Le Montreux Jazz Festival est certes un festival de musique connu dans le monde entier. Mais c’est bien plus que ça. Depuis sa création il y a plus de 50 ans, musique a rimé avec innovation technologique. Une caractéristique qui a d’ailleurs participé à sa renommée.

Le Montreux Jazz Festival (MJF) fut ainsi parmi les premiers à enregistrer les artistes dans les meilleurs standards. Puis à les filmer. En 2007, il signe un accord avec l’EPFL – une première entre un festival et une haute école – pour numériser les archives de tous ses concerts. Cette collection unique de plus de 5000 heures de musique live constitue l’une des plus grandes archives audiovisuelles de concerts de la planète et figure désormais au registre de la Mémoire du monde de l’Unesco. La Fondation Claude Nobs œuvre pour la préservation, la valorisation et le développement de cette collection. Elle est par exemple utilisée autant par des fans pour rechercher avec précision des morceaux grâce aux métadonnées que pour mener diverses recherches scientifiques, notamment en neurosciences.

C’est dire si Mathieu Jaton, le directeur général du MJF, baigne dans l’univers de la technologie, avec ses vidéos 360 degrés réalité augmentée, captations en 4K et autres hologrammes. Mais après la numérisation de la musique et le changement de paradigme du business que cette dernière a provoqué, craint-il un tremblement de terre sur le front des festivals, et particulièrement du sien ?

C’est à 37 ans que Mathieu Jaton a repris la direction du Festival au décès de son fondateur, Claude Nobs, en janvier 2013. Mais cela faisait près de 20 ans que le Fribourgeois né à Vevey était un proche du Festival : durant ses études à l’École hôtelière de Lausanne, il s’était occupé pendant cinq éditions de la réception des artistes et des sponsors.

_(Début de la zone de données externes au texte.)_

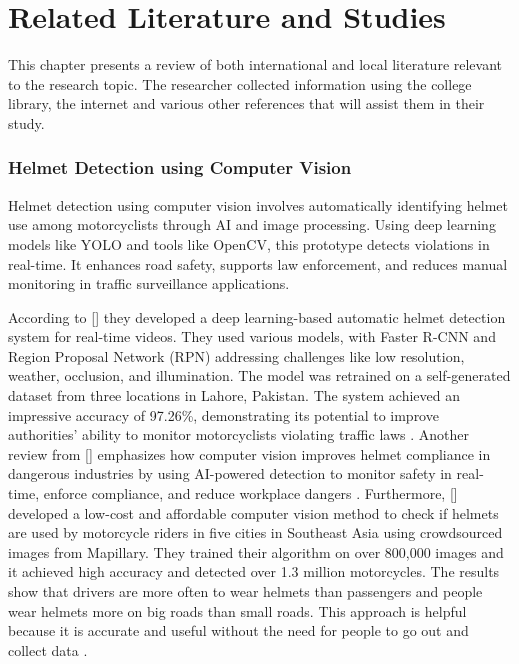 \chapter{Related Literature and Studies}


\begin{refsection}


    This chapter presents a review of both international and local literature relevant to the research topic. The researcher collected information using the college library, the internet and various other references that will assist them in their study.


\subsection{Helmet Detection using Computer Vision}
    Helmet detection using computer vision involves automatically identifying helmet use among motorcyclists through AI and image processing. Using deep learning models like YOLO and tools like OpenCV, this prototype detects violations in real-time. It enhances road safety, supports law enforcement, and reduces manual monitoring in traffic surveillance applications.


According to \citeauthor{afzal2021helmet} [\citeyear{afzal2021helmet}] they developed a deep learning-based automatic helmet detection system for real-time videos. They used various models, with Faster R-CNN and Region Proposal Network (RPN) addressing challenges like low resolution, weather, occlusion, and illumination. The model was retrained on a self-generated dataset from three locations in Lahore, Pakistan. The system achieved an impressive accuracy of 97.26\%, demonstrating its potential to improve authorities' ability to monitor motorcyclists violating traffic laws \cite{afzal2021helmet}. Another review from \citeauthor{singh2024visual} [\citeyear{singh2024visual}] emphasizes how computer vision improves helmet compliance in dangerous industries by using AI-powered detection to monitor safety in real-time, enforce compliance, and reduce workplace dangers \cite{singh2024visual}. Furthermore, \citeauthor{siebert2024urban} [\citeyear{siebert2024urban}] developed a low-cost and affordable computer vision method to check if helmets are used by motorcycle riders in five cities in Southeast Asia using crowdsourced images from Mapillary. They trained their algorithm on over 800,000 images and it achieved high accuracy and detected over 1.3 million motorcycles. The results show that drivers are more often to wear helmets than passengers and people wear helmets more on big roads than small roads. This approach is helpful because it is accurate and useful without the need for people to go out and collect data \cite{siebert2024urban}.



\end{refsection}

Puis en 1999, ce musicien amateur est engagé à plein temps comme responsable spon­soring et marketing d’abord, puis à 25 ans comme secrétaire général. Pendant douze ans, il travaille en étroite collaboration avec Claude Nobs, s’occupant notamment d’organiser des festivals à l’étranger et ouvrant les Montreux Jazz Cafés dans différents endroits du monde, en commençant par l’aéroport de Genève.

L’humain plus fort que sa technologie

« Depuis que la musique s’est dématérialisée, il n’y a jamais eu autant de contacts humains. C’est l’un des nombreux paradoxes de la numérisation. Plus on a dématérialisé, plus les gens cherchent à se réunir. En 15 ans, le nombre de festivals en Suisse a triplé. Au Portugal, il a quintuplé. »

« C’est d’ailleurs un autre paradoxe : en théorie économique, plus il y a d’offre, plus les prix baissent. Mais dans notre secteur, ce n’est pas le cas. Les artistes, ne gagnant plus leur vie grâce à leurs disques, misent sur le live et demandent des cachets plus élevés. Et pour pouvoir se démarquer, ils doivent créer de véritables spectacles, ce qui coûte cher. Alors oui, le marché s’est globalisé et a totalement changé. Oui, tous les acteurs de la chaîne doivent modifier leur manière de penser, de travailler et de monétiser la musique. Oui, c’est difficile pour ceux qui veulent fonctionner comme ils l’ont toujours fait. Mais cela présente énormément d’opportunités. »

« Plus la numérisation progresse, plus les gens ont envie de se voir et d’échanger. »

Et s’il est confiant pour le futur de son festival, c’est qu’il est persuadé, au-delà des considérations économiques, que le côté humain fera la différence. « Les gens ont cinq sens. Ils ont envie de se voir et d’échanger. Parfois, l’humain est plus fort que sa technologie. L’être humain aime le partage d’expérience, il n’est pas un solitaire. »

Vivre de nouvelles expériences

Si la technologie figure dans l’ADN du MJF, elle est plutôt pensée comme un complément. Concrètement, la réalité virtuelle à 360 degrés permettra de nouvelles expériences et de vivre les concerts différemment, par exemple en se promenant virtuellement sur scène. Mais le besoin d’expérience sociétale fera que les concerts live ne disparaîtront pas, est persuadé Mathieu Jaton.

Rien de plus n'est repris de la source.